Work request = Transcribe each record exactly, but omit pictures.

Data for this task =
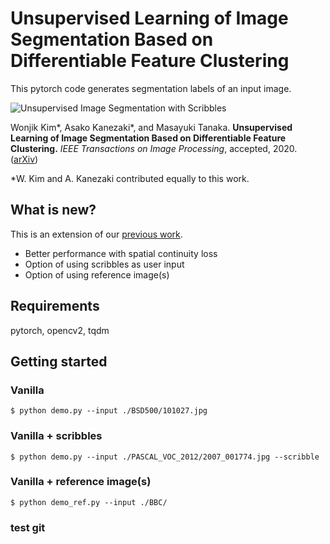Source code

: # Unsupervised Learning of Image Segmentation Based on Differentiable Feature Clustering

This pytorch code generates segmentation labels of an input image.

![Unsupervised Image Segmentation with Scribbles](https://kanezaki.github.io/media/unsupervised_image_segmentation_with_scribbles.png)

Wonjik Kim\*, Asako Kanezaki\*, and Masayuki Tanaka.
**Unsupervised Learning of Image Segmentation Based on Differentiable Feature Clustering.** 
*IEEE Transactions on Image Processing*, accepted, 2020.
([arXiv](https://arxiv.org/abs/2007.09990))

\*W. Kim and A. Kanezaki contributed equally to this work.

## What is new?

This is an extension of our [previous work](https://github.com/kanezaki/pytorch-unsupervised-segmentation). 

- Better performance with spatial continuity loss
- Option of using scribbles as user input
- Option of using reference image(s)

## Requirements

pytorch, opencv2, tqdm

## Getting started

### Vanilla

    $ python demo.py --input ./BSD500/101027.jpg

### Vanilla + scribbles

    $ python demo.py --input ./PASCAL_VOC_2012/2007_001774.jpg --scribble

### Vanilla + reference image(s)

    $ python demo_ref.py --input ./BBC/

### test git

Solution to this problem =
Source code

: # Unsupervised Learning of Image Segmentation Based on Differentiable Feature Clustering

This pytorch code generates segmentation labels of an input image.

![Unsupervised Image Segmentation with Scribbles](https://kanezaki.github.io/media/unsupervised_image_segmentation_with_scribbles.png)

Wonjik Kim\*, Asako Kanezaki\*, and Masayuki Tanaka.
**Unsupervised Learning of Image Segmentation Based on Differentiable Feature Clustering.** 
*IEEE Transactions on Image Processing*, accepted, 2020.
([arXiv](https://arxiv.org/abs/2007.09990))

\*W. Kim and A. Kanezaki contributed equally to this work.

## What is new?

This is an extension of our [previous work](https://github.com/kanezaki/pytorch-unsupervised-segmentation). 

- Better performance with spatial continuity loss
- Option of using scribbles as user input
- Option of using reference image(s)

## Requirements

pytorch, opencv2, tqdm

## Getting started

### Vanilla

    $ python demo.py --input ./BSD500/101027.jpg

### Vanilla + scribbles

    $ python demo.py --input ./PASCAL_VOC_2012/2007_001774.jpg --scribble

### Vanilla + reference image(s)

    $ python demo_ref.py --input ./BBC/

### test git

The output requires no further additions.